House debates
Monday, 12 September 2011
Questions without Notice
Asylum Seekers
2:25 pm
Julia Gillard (Lalor, Australian Labor Party, Prime Minister) Share this | Hansard source
I thank the member for Blair for his question. As the House is aware and the member for Blair is aware, the government determined a number of months ago to commence negotiations with Malaysia. We did that because we wanted to have a policy with the maximum deterrence effect. We wanted to have a policy that would work to smash the people smugglers' business model—a policy that would work to deter people from getting on leaky boats and potentially losing their lives at sea; a policy that would build on what was achieved in the regional forum at Bali; a policy that would make possible bringing 4,000 more genuine refugees to this country from Malaysia, many of them people who would have waited years and years for an opportunity for a new start and a new life; a policy so that we would not see people losing their lives, but we would smash the people smugglers' business model and take more genuine refugees. That was the right policy then and it is the right policy now.

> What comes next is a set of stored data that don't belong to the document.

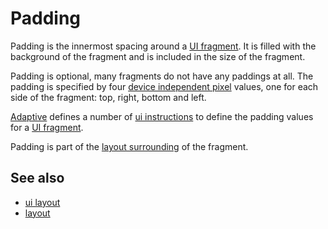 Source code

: # Padding

Padding is the innermost spacing around a [UI fragment](def://). It is 
filled with the background of the fragment and is included in the size
of the fragment.

Padding is optional, many fragments do not have any paddings at all. The
padding is specified by four [device independent pixel](def://) values, one 
for each side of the fragment: top, right, bottom and left.

[Adaptive](def://) defines a number of [ui instructions](def://) to define the
padding values for a [UI fragment](def://).

Padding is part of the [layout surrounding](def://) of the fragment.

## See also

- [ui layout](def://)
- [layout](guide://)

In order to implement that policy, given the view taken by the High Court, we are determined to come to this parliament and seek to amend the Migration Act. The amendment that we bring to this parliament will be a broad amendment. It will enable this government, as it will enable any government in the future, to implement the policies and plans it believes best in relation to offshore processing. I understand that there is a difference between the government and the opposition on which policy and plan is the best one. The opposition has determined to support as its primary policy a processing centre in Nauru. That is despite the fact that we have clear advice that a centre in Nauru will not work. That is despite the fact that we have clear advice about the hundreds of millions of dollars of cost. That is in defiance of the advice that says people smugglers now know, because of processing on Nauru in the past, that people come from Nauru to this country. People smugglers now know that, of the people who were processed and resettled from Nauru, more than 90 per cent of them came to Australia, and so they are able to say to asylum seekers, whom they seek to prey upon and whose money they want to take, 'If you go to Nauru, you will get to Australia.' I want to send a very different message. I want to send a message which says, 'If you get on a boat then you will go to Malaysia.'
We have made a different decision from the opposition, based on facts, based on advice and based on reality. We are not out there trying to pretend that black is white the way that the Leader of the Opposition is. That debate can continue but what is vitally needed in the national interest is putting the Migration Act in a form that puts executive government in the position it believed itself to be prior to the High Court case—that is, that it can implement decisions as it sees fit about offshore processing. We await to hear from the Leader of the Opposition, in this vital area of national interest, whether he will continue with sound bites and slogans or whether he will stump up and work with the government on a solution to the legislative issues that we face as a nation following the High Court case. We await the answer.